WHAT THIS TASK INVOLVES:
Counting only lines below that contain the string "Baltimore", give the total as a single number.

EXTRACTED ENTRIES:
------
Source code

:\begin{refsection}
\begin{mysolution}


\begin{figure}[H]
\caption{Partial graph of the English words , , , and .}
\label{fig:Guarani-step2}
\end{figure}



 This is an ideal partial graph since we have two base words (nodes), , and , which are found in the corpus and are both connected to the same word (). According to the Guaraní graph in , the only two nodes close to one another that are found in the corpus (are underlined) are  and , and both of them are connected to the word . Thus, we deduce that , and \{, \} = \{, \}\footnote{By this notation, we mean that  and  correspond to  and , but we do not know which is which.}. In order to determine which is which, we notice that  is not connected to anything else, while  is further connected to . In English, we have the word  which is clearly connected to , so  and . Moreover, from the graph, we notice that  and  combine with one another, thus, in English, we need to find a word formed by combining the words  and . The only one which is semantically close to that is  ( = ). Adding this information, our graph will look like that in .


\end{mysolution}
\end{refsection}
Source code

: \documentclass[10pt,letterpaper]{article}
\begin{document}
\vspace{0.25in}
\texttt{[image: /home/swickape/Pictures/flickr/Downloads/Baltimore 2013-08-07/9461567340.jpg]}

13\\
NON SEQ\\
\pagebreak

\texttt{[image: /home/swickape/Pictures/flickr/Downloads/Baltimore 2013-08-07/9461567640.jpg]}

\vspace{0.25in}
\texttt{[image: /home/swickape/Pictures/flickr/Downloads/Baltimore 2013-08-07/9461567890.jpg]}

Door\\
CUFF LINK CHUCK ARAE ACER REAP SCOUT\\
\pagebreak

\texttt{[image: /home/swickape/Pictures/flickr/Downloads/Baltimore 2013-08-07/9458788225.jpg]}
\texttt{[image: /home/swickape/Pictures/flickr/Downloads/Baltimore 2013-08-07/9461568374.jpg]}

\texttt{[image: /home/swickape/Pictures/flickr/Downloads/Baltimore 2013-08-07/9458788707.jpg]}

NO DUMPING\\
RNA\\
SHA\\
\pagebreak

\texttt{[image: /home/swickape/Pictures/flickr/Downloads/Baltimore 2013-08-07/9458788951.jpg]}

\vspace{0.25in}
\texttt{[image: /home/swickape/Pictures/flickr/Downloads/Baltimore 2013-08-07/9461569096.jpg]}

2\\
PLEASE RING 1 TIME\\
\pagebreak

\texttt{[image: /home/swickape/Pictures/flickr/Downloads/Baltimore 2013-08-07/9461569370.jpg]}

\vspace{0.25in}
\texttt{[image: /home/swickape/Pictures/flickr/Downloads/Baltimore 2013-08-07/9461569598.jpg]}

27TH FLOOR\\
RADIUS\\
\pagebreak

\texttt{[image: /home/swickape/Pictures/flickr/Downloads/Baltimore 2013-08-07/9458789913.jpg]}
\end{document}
------
SOLVED EXERCISE:
11